* WORK TASK:
Your task is to retype every entry exactly while omitting the pictures.

* DATA SHOWN:

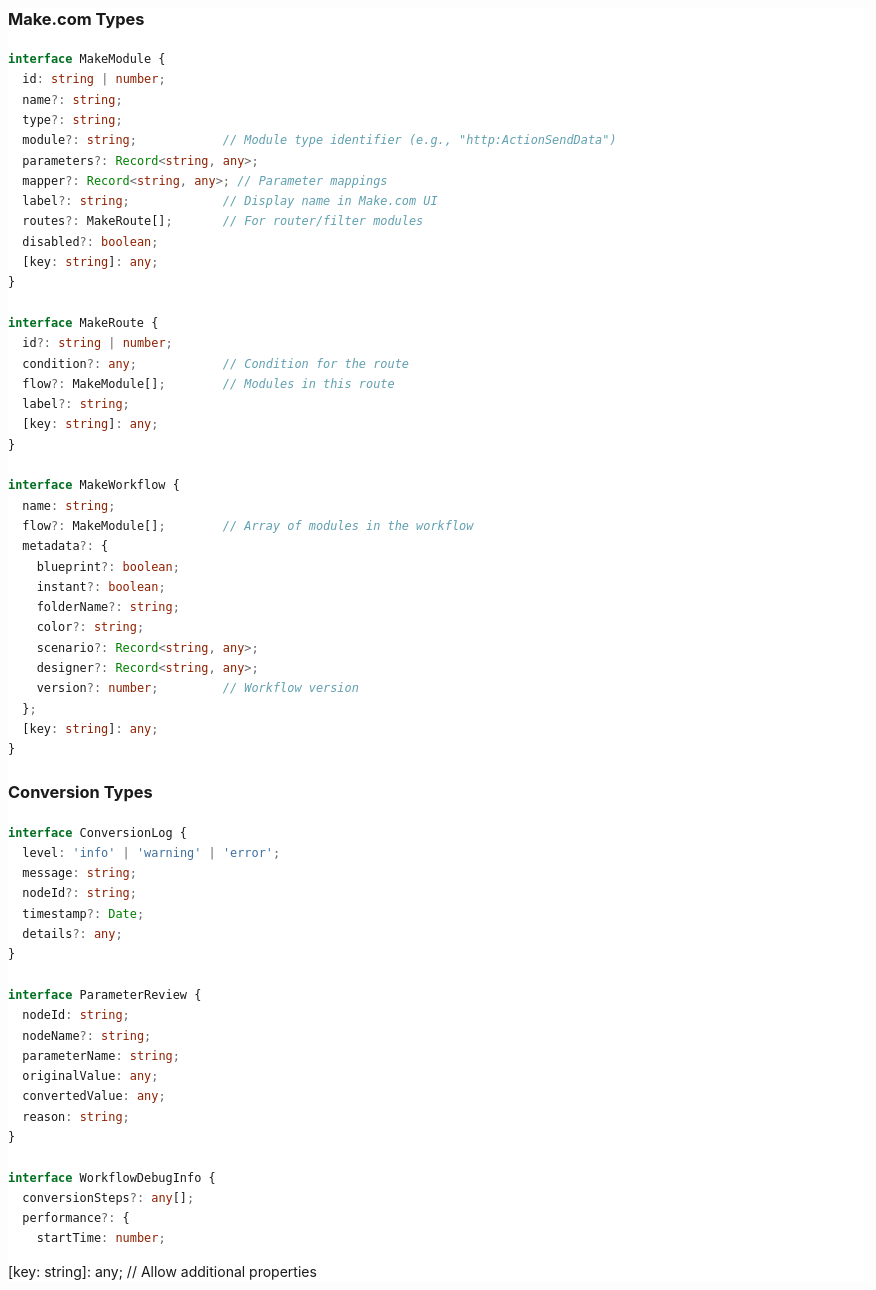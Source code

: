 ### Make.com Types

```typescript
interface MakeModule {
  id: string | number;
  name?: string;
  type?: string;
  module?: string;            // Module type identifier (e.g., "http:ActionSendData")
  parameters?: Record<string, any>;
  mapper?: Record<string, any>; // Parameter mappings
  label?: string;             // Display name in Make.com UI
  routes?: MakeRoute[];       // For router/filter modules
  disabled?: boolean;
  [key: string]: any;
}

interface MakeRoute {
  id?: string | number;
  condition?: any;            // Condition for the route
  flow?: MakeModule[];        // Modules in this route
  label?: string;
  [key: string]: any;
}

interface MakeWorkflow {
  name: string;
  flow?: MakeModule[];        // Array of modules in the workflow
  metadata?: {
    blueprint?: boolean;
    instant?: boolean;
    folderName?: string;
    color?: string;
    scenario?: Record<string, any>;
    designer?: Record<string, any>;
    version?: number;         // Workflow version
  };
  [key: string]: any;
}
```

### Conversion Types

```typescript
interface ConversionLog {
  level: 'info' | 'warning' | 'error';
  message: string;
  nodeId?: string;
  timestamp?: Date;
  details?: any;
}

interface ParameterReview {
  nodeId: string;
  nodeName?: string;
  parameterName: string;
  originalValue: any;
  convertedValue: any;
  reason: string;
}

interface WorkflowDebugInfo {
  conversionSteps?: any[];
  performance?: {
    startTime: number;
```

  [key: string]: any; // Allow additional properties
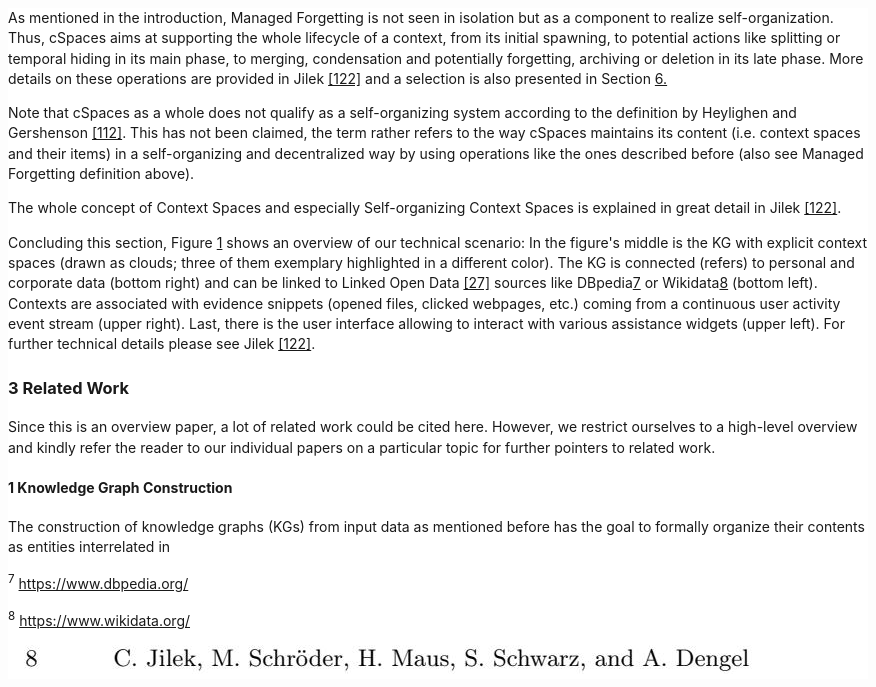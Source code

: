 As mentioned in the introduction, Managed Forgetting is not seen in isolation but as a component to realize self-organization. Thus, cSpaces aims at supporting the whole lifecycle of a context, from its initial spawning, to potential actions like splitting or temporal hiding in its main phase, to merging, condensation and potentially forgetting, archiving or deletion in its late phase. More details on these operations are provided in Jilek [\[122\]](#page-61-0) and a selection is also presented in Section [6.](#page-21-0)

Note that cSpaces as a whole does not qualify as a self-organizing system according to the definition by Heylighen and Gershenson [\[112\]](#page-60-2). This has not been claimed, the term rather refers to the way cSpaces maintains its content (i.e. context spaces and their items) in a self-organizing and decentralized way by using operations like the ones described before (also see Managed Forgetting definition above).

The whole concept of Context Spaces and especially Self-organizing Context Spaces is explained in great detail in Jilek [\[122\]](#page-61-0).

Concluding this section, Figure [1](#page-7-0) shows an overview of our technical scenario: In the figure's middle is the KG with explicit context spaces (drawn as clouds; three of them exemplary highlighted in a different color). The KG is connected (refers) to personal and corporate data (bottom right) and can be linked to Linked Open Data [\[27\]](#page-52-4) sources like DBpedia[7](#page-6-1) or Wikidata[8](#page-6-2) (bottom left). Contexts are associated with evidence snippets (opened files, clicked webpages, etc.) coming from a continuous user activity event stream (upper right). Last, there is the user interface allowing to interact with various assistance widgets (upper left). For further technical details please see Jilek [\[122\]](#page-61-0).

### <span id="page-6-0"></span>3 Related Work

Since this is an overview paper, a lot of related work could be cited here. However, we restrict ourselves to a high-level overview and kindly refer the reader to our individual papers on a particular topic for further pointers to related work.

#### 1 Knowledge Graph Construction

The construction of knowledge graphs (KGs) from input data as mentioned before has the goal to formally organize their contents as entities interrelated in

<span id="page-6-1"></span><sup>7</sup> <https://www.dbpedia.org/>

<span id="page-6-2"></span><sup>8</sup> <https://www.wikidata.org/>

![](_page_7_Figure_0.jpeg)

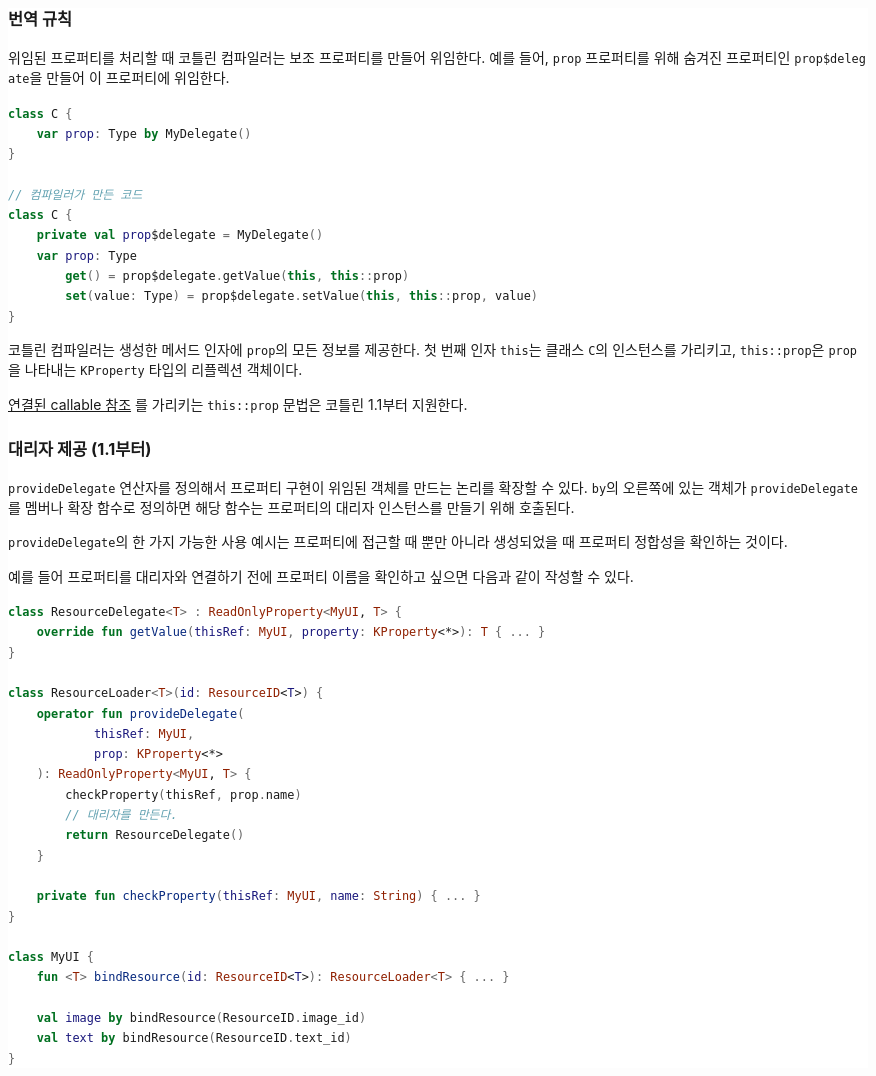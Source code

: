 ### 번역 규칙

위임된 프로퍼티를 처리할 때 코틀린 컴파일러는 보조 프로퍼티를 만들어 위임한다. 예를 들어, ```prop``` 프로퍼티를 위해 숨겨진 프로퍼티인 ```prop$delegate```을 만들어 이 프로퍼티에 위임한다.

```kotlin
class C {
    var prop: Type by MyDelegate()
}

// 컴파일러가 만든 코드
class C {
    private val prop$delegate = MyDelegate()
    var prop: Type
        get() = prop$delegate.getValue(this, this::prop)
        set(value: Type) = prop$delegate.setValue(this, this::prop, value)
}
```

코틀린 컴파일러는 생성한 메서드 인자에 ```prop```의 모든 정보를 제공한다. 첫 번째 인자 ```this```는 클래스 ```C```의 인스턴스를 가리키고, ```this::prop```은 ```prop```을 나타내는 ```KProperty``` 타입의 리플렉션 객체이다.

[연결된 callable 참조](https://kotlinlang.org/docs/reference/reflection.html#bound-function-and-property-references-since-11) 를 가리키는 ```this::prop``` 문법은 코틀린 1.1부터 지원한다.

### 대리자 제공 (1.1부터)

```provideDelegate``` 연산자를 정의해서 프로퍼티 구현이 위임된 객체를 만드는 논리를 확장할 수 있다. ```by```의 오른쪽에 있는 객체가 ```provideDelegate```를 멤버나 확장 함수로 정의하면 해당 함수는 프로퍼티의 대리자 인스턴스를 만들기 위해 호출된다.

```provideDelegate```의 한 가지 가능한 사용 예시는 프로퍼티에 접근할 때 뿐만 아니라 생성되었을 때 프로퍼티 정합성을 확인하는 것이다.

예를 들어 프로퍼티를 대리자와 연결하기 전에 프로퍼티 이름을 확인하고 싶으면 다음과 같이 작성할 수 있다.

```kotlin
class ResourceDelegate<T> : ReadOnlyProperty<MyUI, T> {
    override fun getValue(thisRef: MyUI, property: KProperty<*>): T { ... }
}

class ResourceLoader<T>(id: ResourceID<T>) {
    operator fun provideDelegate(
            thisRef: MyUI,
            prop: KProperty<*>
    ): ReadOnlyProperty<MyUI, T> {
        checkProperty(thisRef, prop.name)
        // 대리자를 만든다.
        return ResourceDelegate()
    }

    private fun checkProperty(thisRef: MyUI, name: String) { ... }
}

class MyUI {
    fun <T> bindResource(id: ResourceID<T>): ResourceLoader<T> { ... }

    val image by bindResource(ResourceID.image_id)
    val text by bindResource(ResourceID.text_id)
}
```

* ANSWER TO THIS PROBLEM:
Source code

: ### Make.com Types

```typescript
interface MakeModule {
  id: string | number;
  name?: string;
  type?: string;
  module?: string;            // Module type identifier (e.g., "http:ActionSendData")
  parameters?: Record<string, any>;
  mapper?: Record<string, any>; // Parameter mappings
  label?: string;             // Display name in Make.com UI
  routes?: MakeRoute[];       // For router/filter modules
  disabled?: boolean;
  [key: string]: any;
}

interface MakeRoute {
  id?: string | number;
  condition?: any;            // Condition for the route
  flow?: MakeModule[];        // Modules in this route
  label?: string;
  [key: string]: any;
}

interface MakeWorkflow {
  name: string;
  flow?: MakeModule[];        // Array of modules in the workflow
  metadata?: {
    blueprint?: boolean;
    instant?: boolean;
    folderName?: string;
    color?: string;
    scenario?: Record<string, any>;
    designer?: Record<string, any>;
    version?: number;         // Workflow version
  };
  [key: string]: any;
}
```

### Conversion Types

```typescript
interface ConversionLog {
  level: 'info' | 'warning' | 'error';
  message: string;
  nodeId?: string;
  timestamp?: Date;
  details?: any;
}

interface ParameterReview {
  nodeId: string;
  nodeName?: string;
  parameterName: string;
  originalValue: any;
  convertedValue: any;
  reason: string;
}

interface WorkflowDebugInfo {
  conversionSteps?: any[];
  performance?: {
    startTime: number;
```

  [key: string]: any; // Allow additional properties
Source code

: As mentioned in the introduction, Managed Forgetting is not seen in isolation but as a component to realize self-organization. Thus, cSpaces aims at supporting the whole lifecycle of a context, from its initial spawning, to potential actions like splitting or temporal hiding in its main phase, to merging, condensation and potentially forgetting, archiving or deletion in its late phase. More details on these operations are provided in Jilek [\[122\]](#page-61-0) and a selection is also presented in Section [6.](#page-21-0)

Note that cSpaces as a whole does not qualify as a self-organizing system according to the definition by Heylighen and Gershenson [\[112\]](#page-60-2). This has not been claimed, the term rather refers to the way cSpaces maintains its content (i.e. context spaces and their items) in a self-organizing and decentralized way by using operations like the ones described before (also see Managed Forgetting definition above).

The whole concept of Context Spaces and especially Self-organizing Context Spaces is explained in great detail in Jilek [\[122\]](#page-61-0).

Concluding this section, Figure [1](#page-7-0) shows an overview of our technical scenario: In the figure's middle is the KG with explicit context spaces (drawn as clouds; three of them exemplary highlighted in a different color). The KG is connected (refers) to personal and corporate data (bottom right) and can be linked to Linked Open Data [\[27\]](#page-52-4) sources like DBpedia[7](#page-6-1) or Wikidata[8](#page-6-2) (bottom left). Contexts are associated with evidence snippets (opened files, clicked webpages, etc.) coming from a continuous user activity event stream (upper right). Last, there is the user interface allowing to interact with various assistance widgets (upper left). For further technical details please see Jilek [\[122\]](#page-61-0).

### <span id="page-6-0"></span>3 Related Work

Since this is an overview paper, a lot of related work could be cited here. However, we restrict ourselves to a high-level overview and kindly refer the reader to our individual papers on a particular topic for further pointers to related work.

#### 1 Knowledge Graph Construction

The construction of knowledge graphs (KGs) from input data as mentioned before has the goal to formally organize their contents as entities interrelated in

<span id="page-6-1"></span><sup>7</sup> <https://www.dbpedia.org/>

<span id="page-6-2"></span><sup>8</sup> <https://www.wikidata.org/>

![](_page_7_Figure_0.jpeg)

Source code

: ### 번역 규칙

위임된 프로퍼티를 처리할 때 코틀린 컴파일러는 보조 프로퍼티를 만들어 위임한다. 예를 들어, ```prop``` 프로퍼티를 위해 숨겨진 프로퍼티인 ```prop$delegate```을 만들어 이 프로퍼티에 위임한다.

```kotlin
class C {
    var prop: Type by MyDelegate()
}

// 컴파일러가 만든 코드
class C {
    private val prop$delegate = MyDelegate()
    var prop: Type
        get() = prop$delegate.getValue(this, this::prop)
        set(value: Type) = prop$delegate.setValue(this, this::prop, value)
}
```

코틀린 컴파일러는 생성한 메서드 인자에 ```prop```의 모든 정보를 제공한다. 첫 번째 인자 ```this```는 클래스 ```C```의 인스턴스를 가리키고, ```this::prop```은 ```prop```을 나타내는 ```KProperty``` 타입의 리플렉션 객체이다.

[연결된 callable 참조](https://kotlinlang.org/docs/reference/reflection.html#bound-function-and-property-references-since-11) 를 가리키는 ```this::prop``` 문법은 코틀린 1.1부터 지원한다.

### 대리자 제공 (1.1부터)

```provideDelegate``` 연산자를 정의해서 프로퍼티 구현이 위임된 객체를 만드는 논리를 확장할 수 있다. ```by```의 오른쪽에 있는 객체가 ```provideDelegate```를 멤버나 확장 함수로 정의하면 해당 함수는 프로퍼티의 대리자 인스턴스를 만들기 위해 호출된다.

```provideDelegate```의 한 가지 가능한 사용 예시는 프로퍼티에 접근할 때 뿐만 아니라 생성되었을 때 프로퍼티 정합성을 확인하는 것이다.

예를 들어 프로퍼티를 대리자와 연결하기 전에 프로퍼티 이름을 확인하고 싶으면 다음과 같이 작성할 수 있다.

```kotlin
class ResourceDelegate<T> : ReadOnlyProperty<MyUI, T> {
    override fun getValue(thisRef: MyUI, property: KProperty<*>): T { ... }
}

class ResourceLoader<T>(id: ResourceID<T>) {
    operator fun provideDelegate(
            thisRef: MyUI,
            prop: KProperty<*>
    ): ReadOnlyProperty<MyUI, T> {
        checkProperty(thisRef, prop.name)
        // 대리자를 만든다.
        return ResourceDelegate()
    }

    private fun checkProperty(thisRef: MyUI, name: String) { ... }
}

class MyUI {
    fun <T> bindResource(id: ResourceID<T>): ResourceLoader<T> { ... }

    val image by bindResource(ResourceID.image_id)
    val text by bindResource(ResourceID.text_id)
}
```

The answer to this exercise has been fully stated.